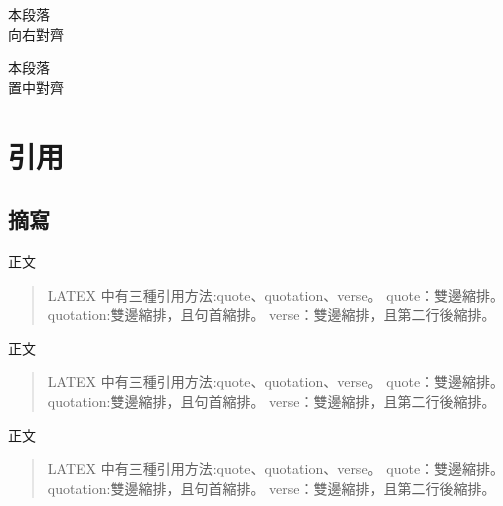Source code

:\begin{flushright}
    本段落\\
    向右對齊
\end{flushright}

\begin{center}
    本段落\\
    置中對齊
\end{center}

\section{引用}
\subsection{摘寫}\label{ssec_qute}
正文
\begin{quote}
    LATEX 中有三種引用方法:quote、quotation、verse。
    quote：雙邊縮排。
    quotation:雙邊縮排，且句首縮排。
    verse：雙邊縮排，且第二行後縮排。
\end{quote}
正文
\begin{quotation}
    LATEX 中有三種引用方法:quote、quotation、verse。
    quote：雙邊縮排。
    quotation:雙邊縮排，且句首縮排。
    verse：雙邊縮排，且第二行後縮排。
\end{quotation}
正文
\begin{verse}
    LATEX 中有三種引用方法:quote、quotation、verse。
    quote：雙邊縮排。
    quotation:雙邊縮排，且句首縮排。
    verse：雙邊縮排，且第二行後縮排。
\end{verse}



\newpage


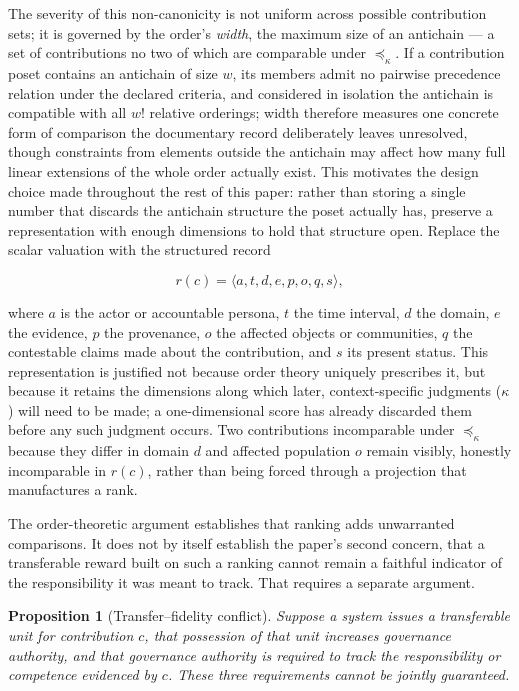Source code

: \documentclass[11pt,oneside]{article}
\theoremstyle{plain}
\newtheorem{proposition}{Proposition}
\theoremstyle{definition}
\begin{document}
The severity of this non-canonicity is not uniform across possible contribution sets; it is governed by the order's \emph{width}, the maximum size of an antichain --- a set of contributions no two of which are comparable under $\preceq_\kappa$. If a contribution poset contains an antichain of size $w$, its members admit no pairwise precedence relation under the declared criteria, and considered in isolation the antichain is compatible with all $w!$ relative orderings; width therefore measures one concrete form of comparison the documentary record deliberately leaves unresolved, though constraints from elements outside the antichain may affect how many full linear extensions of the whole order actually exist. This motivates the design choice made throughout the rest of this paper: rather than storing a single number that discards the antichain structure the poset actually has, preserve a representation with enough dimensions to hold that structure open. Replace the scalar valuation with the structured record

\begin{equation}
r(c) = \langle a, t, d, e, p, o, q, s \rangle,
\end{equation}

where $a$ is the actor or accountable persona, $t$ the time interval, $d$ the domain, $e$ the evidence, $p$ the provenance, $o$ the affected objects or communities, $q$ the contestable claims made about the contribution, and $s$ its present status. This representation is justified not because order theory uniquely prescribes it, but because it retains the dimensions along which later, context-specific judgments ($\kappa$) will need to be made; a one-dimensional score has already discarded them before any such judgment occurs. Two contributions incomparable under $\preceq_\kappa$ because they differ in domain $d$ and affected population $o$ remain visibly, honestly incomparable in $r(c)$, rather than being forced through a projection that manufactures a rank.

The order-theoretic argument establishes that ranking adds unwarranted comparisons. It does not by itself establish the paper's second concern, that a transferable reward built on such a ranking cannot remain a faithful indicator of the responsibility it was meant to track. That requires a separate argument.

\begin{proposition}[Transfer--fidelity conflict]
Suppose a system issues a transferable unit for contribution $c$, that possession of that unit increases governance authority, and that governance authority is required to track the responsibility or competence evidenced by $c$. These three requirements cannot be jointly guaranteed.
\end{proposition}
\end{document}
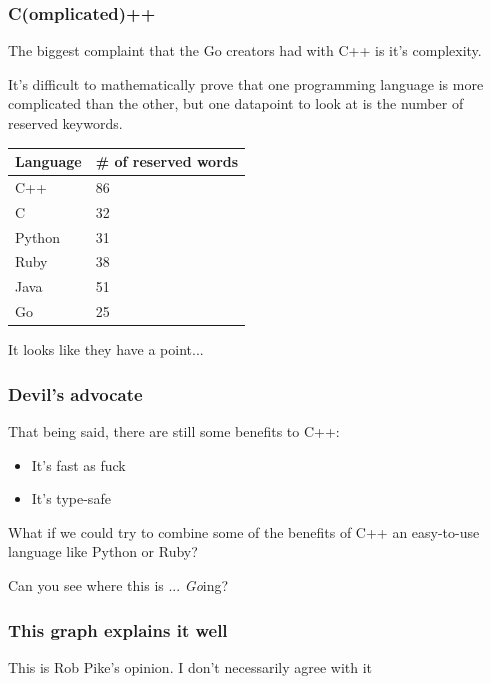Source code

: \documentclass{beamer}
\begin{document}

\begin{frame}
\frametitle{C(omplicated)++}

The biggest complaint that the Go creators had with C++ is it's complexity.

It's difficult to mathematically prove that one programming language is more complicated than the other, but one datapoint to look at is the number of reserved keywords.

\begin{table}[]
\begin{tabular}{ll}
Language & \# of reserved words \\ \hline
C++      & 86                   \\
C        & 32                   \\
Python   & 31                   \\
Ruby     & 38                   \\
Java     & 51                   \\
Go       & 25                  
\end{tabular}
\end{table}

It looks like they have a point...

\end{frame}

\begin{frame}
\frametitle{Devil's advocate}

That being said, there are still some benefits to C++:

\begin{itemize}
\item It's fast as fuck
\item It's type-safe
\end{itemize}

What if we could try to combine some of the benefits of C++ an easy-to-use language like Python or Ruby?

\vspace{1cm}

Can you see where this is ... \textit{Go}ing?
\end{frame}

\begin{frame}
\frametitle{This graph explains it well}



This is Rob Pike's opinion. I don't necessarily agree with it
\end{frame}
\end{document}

************

Problem statement:
Return the listing above in full and exactly, omitting all pictures.

The answer:
Source code

:\begin{flushright}
    本段落\\
    向右對齊
\end{flushright}

\begin{center}
    本段落\\
    置中對齊
\end{center}

\section{引用}
\subsection{摘寫}\label{ssec_qute}
正文
\begin{quote}
    LATEX 中有三種引用方法:quote、quotation、verse。
    quote：雙邊縮排。
    quotation:雙邊縮排，且句首縮排。
    verse：雙邊縮排，且第二行後縮排。
\end{quote}
正文
\begin{quotation}
    LATEX 中有三種引用方法:quote、quotation、verse。
    quote：雙邊縮排。
    quotation:雙邊縮排，且句首縮排。
    verse：雙邊縮排，且第二行後縮排。
\end{quotation}
正文
\begin{verse}
    LATEX 中有三種引用方法:quote、quotation、verse。
    quote：雙邊縮排。
    quotation:雙邊縮排，且句首縮排。
    verse：雙邊縮排，且第二行後縮排。
\end{verse}



\newpage


Source code

: \documentclass[11pt,oneside]{article}
\theoremstyle{plain}
\newtheorem{proposition}{Proposition}
\theoremstyle{definition}
\begin{document}
The severity of this non-canonicity is not uniform across possible contribution sets; it is governed by the order's \emph{width}, the maximum size of an antichain --- a set of contributions no two of which are comparable under $\preceq_\kappa$. If a contribution poset contains an antichain of size $w$, its members admit no pairwise precedence relation under the declared criteria, and considered in isolation the antichain is compatible with all $w!$ relative orderings; width therefore measures one concrete form of comparison the documentary record deliberately leaves unresolved, though constraints from elements outside the antichain may affect how many full linear extensions of the whole order actually exist. This motivates the design choice made throughout the rest of this paper: rather than storing a single number that discards the antichain structure the poset actually has, preserve a representation with enough dimensions to hold that structure open. Replace the scalar valuation with the structured record

\begin{equation}
r(c) = \langle a, t, d, e, p, o, q, s \rangle,
\end{equation}

where $a$ is the actor or accountable persona, $t$ the time interval, $d$ the domain, $e$ the evidence, $p$ the provenance, $o$ the affected objects or communities, $q$ the contestable claims made about the contribution, and $s$ its present status. This representation is justified not because order theory uniquely prescribes it, but because it retains the dimensions along which later, context-specific judgments ($\kappa$) will need to be made; a one-dimensional score has already discarded them before any such judgment occurs. Two contributions incomparable under $\preceq_\kappa$ because they differ in domain $d$ and affected population $o$ remain visibly, honestly incomparable in $r(c)$, rather than being forced through a projection that manufactures a rank.

The order-theoretic argument establishes that ranking adds unwarranted comparisons. It does not by itself establish the paper's second concern, that a transferable reward built on such a ranking cannot remain a faithful indicator of the responsibility it was meant to track. That requires a separate argument.

\begin{proposition}[Transfer--fidelity conflict]
Suppose a system issues a transferable unit for contribution $c$, that possession of that unit increases governance authority, and that governance authority is required to track the responsibility or competence evidenced by $c$. These three requirements cannot be jointly guaranteed.
\end{proposition}
\end{document}
Source code

: \documentclass{beamer}
\begin{document}

\begin{frame}
\frametitle{C(omplicated)++}

The biggest complaint that the Go creators had with C++ is it's complexity.

It's difficult to mathematically prove that one programming language is more complicated than the other, but one datapoint to look at is the number of reserved keywords.

\begin{table}[]
\begin{tabular}{ll}
Language & \# of reserved words \\ \hline
C++      & 86                   \\
C        & 32                   \\
Python   & 31                   \\
Ruby     & 38                   \\
Java     & 51                   \\
Go       & 25                  
\end{tabular}
\end{table}

It looks like they have a point...

\end{frame}

\begin{frame}
\frametitle{Devil's advocate}

That being said, there are still some benefits to C++:

\begin{itemize}
\item It's fast as fuck
\item It's type-safe
\end{itemize}

What if we could try to combine some of the benefits of C++ an easy-to-use language like Python or Ruby?

\vspace{1cm}

Can you see where this is ... \textit{Go}ing?
\end{frame}

\begin{frame}
\frametitle{This graph explains it well}



This is Rob Pike's opinion. I don't necessarily agree with it
\end{frame}
\end{document}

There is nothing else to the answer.